Yanping beralasan menyiapkan makan malam, meninggalkan aku dan Caisue berdua.
Caisue sudah tahu identitasku, sangat hormat di hadapanku.
“Caisue! Apakah kau punya keluarga di ibu kota?”
Caisue menggeleng, berkata pelan, “Saya hanya punya kakak, tapi sudah lama terpisah karena perang.”
Aku mengangguk, di permukaan Kerajaan Kang tampak damai, tapi sebenarnya tidak tenang, perang dengan tujuh negara sekitar selalu berlangsung, banyak gadis seperti Caisue.
“Kau tinggal di sini dulu, nanti setelah semuanya tenang, aku akan mengirimmu keluar dari Kangdu.”
Caisue berterima kasih, kini ia sepenuhnya bergantung padaku.
Aku tidak tinggal untuk makan malam, istana punya aturan, sebelum tengah malam aku harus kembali, ingin bebas menginap di luar mungkin baru dua tahun lagi.
Saat pergi, Caisue membawakan jubah yang sudah dilipat rapi, aku tersenyum menerimanya, lalu menemukan gulungan di dalam jubah, ternyata Caisue memberikan lukisan kuno padaku, aku mengangguk, menurunkan tirai kereta.
Aku tinggal di ‘Istana Bulan Cerah’, yang sering disebut Istana Dingin, mewarisi darah ibu sekaligus istana sepi ini.
Istana Bulan Cerah terletak di barat laut istana, berdampingan dengan ‘Istana Kebajikan’ dan ‘Istana Keagungan’, menuju ke sana harus melewati jalan di antara dua istana itu.
Menutup tirai, ruang sunyi ini mengingatkan aku pada Pangeran Mu yang baru saja aku bunuh, aku tidak merasa takut, jika harus memilih lagi, aku akan tetap membunuhnya, aku tidak membiarkan siapa pun menghina ibuku, siapa pun dia!
Tiba-tiba terdengar tangisan di depan, Yi’an segera menahan tali kuda, menghentikan kereta, agak panik, “Tuan muda! Di depan ada kereta kaisar!”
Aku segera merapikan pakaian, turun dari kereta, di depan Istana Kebajikan, puluhan pelayan dan dayang berdiri berbaris, di tengah adalah kereta ayahanda.
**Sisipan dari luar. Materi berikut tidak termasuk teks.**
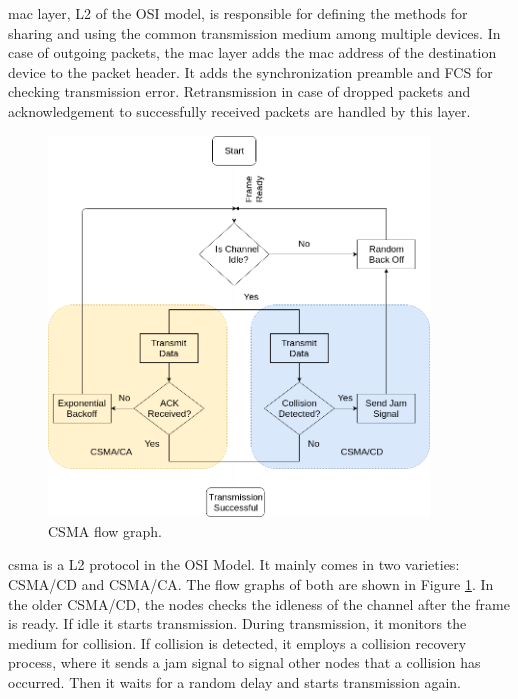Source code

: \ac{mac} layer, \ac{L2} of the \ac{OSI} model, is responsible for defining the methods for sharing and using the common transmission medium among multiple devices.
In case of outgoing packets, the \ac{mac} layer adds the \ac{mac} address of the destination device to the packet header.
It adds the synchronization preamble and \ac{FCS} for checking transmission error.
Retransmission in case of dropped packets and acknowledgement to successfully received packets are handled by this layer.\\

\begin{figure}[h!]
\centering
\includegraphics[width=0.9\textwidth]{Figure/CSMA.png}
\caption{CSMA flow graph.}
\label{Csma_flow}
\end{figure}

\ac{csma} is a \ac{L2} protocol in the OSI Model. 
It mainly comes in two varieties: \ac{CSMA/CD}  and \ac{CSMA/CA}.
The flow graphs of both are shown in Figure \ref{Csma_flow}.
In the older \ac{CSMA/CD}, the nodes checks the idleness of the channel after the frame is ready.
If idle it starts transmission.
During transmission, it monitors the medium for collision.
If collision is detected, it employs a collision recovery process, where it sends a jam signal to signal other nodes that a collision has occurred.
Then it waits for a  random delay and starts transmission again.\\

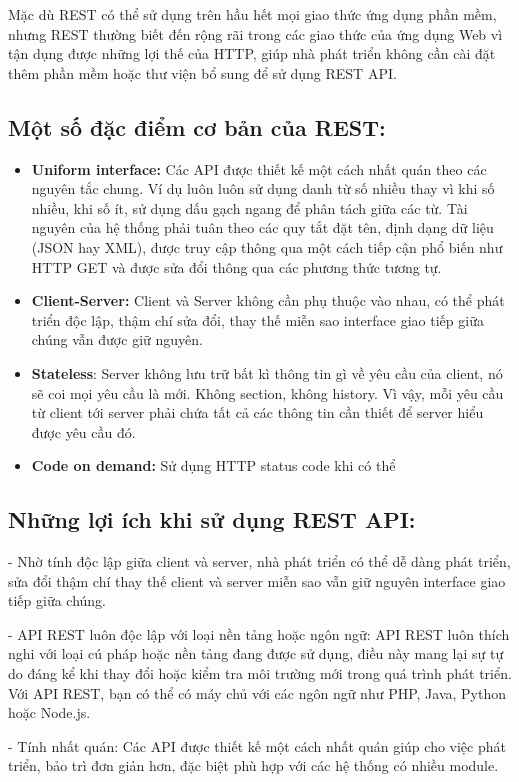 Mặc dù REST có thể sử dụng trên hầu hết mọi giao thức ứng dụng phần mềm, nhưng REST thường biết đến rộng rãi trong các giao thức của ứng dụng Web vì tận dụng được những lợi thế của HTTP, giúp nhà phát triển không cần cài đặt thêm phần mềm hoặc thư viện bổ sung để sử dụng REST API.

\subsection{Một số đặc điểm cơ bản của REST:}
\begin{itemize}
    \item \textbf{Uniform interface:} Các API được thiết kế một cách nhất quán theo các nguyên tắc chung. Ví dụ luôn luôn sử dụng danh từ số nhiều thay vì khi số nhiều, khi số ít, sử dụng dấu gạch ngang để phân tách giữa các từ. Tài nguyên của hệ thống phải tuân theo các quy tắt đặt tên, định dạng dữ liệu (JSON hay XML), được truy cập thông qua một cách tiếp cận phổ biến như HTTP GET và được sửa đổi thông qua các phương thức tương tự.
    \item \textbf{Client-Server:} Client và Server không cần phụ thuộc vào nhau, có thể phát triển độc lập, thậm chí sửa đổi, thay thế miễn sao interface giao tiếp giữa chúng vẫn được giữ nguyên.
    \item \textbf{Stateless}: Server không lưu trữ bất kì thông tin gì về yêu cầu của client, nó sẽ coi mọi yêu cầu là mới. Không section, không history. Vì vậy, mỗi yêu cầu từ client tới server phải chứa tất cả các thông tin cần thiết để  server hiểu được yêu cầu đó.
    \item \textbf{Code on demand:} Sử dụng HTTP status code khi có thể
\end{itemize}


\subsection{Những lợi ích khi sử dụng REST API:}

- Nhờ tính độc lập giữa client và server, nhà phát triển có thể dễ dàng phát triển, sửa đổi thậm chí thay thế client và server miễn sao vẫn giữ nguyên interface giao tiếp giữa chúng.

- API REST luôn độc lập với loại nền tảng hoặc ngôn ngữ: API REST luôn thích nghi với loại cú pháp hoặc nền tảng đang được sử dụng, điều này mang lại sự tự do đáng kể khi thay đổi hoặc kiểm tra môi trường mới trong quá trình phát triển. Với API REST, bạn có thể có máy chủ với các ngôn ngữ như PHP, Java, Python hoặc Node.js.

- Tính nhất quán: Các API được thiết kế một cách nhất quán giúp cho việc phát triển, bảo trì đơn giản hơn, đặc biệt phù hợp với các hệ thống có nhiều module.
Yi’an memarkir kereta ke samping, aku berlutut di salju, menunggu kereta ayahanda lewat.
“Kaisar! Sungguh bukan niat saya…” yang menangis adalah Permaisuri Zhen, tahun lalu permaisuri paling disayang ayahanda, paling cantik, tapi setelah masuk istana belum punya anak, lalu diam-diam meminta dukun, dilaporkan oleh permaisuri lain.
Ayahanda mengira ia berniat mencelakakan, marah dan menjatuhkan ke istana dingin. Hari ini mungkin teringat masa lalu, datang menjenguk, tapi entah apa yang membuatnya marah lagi.
Permaisuri Zhen menangis, bersujud di salju, ayahanda tak melihatnya, melangkah lebar ke arahku.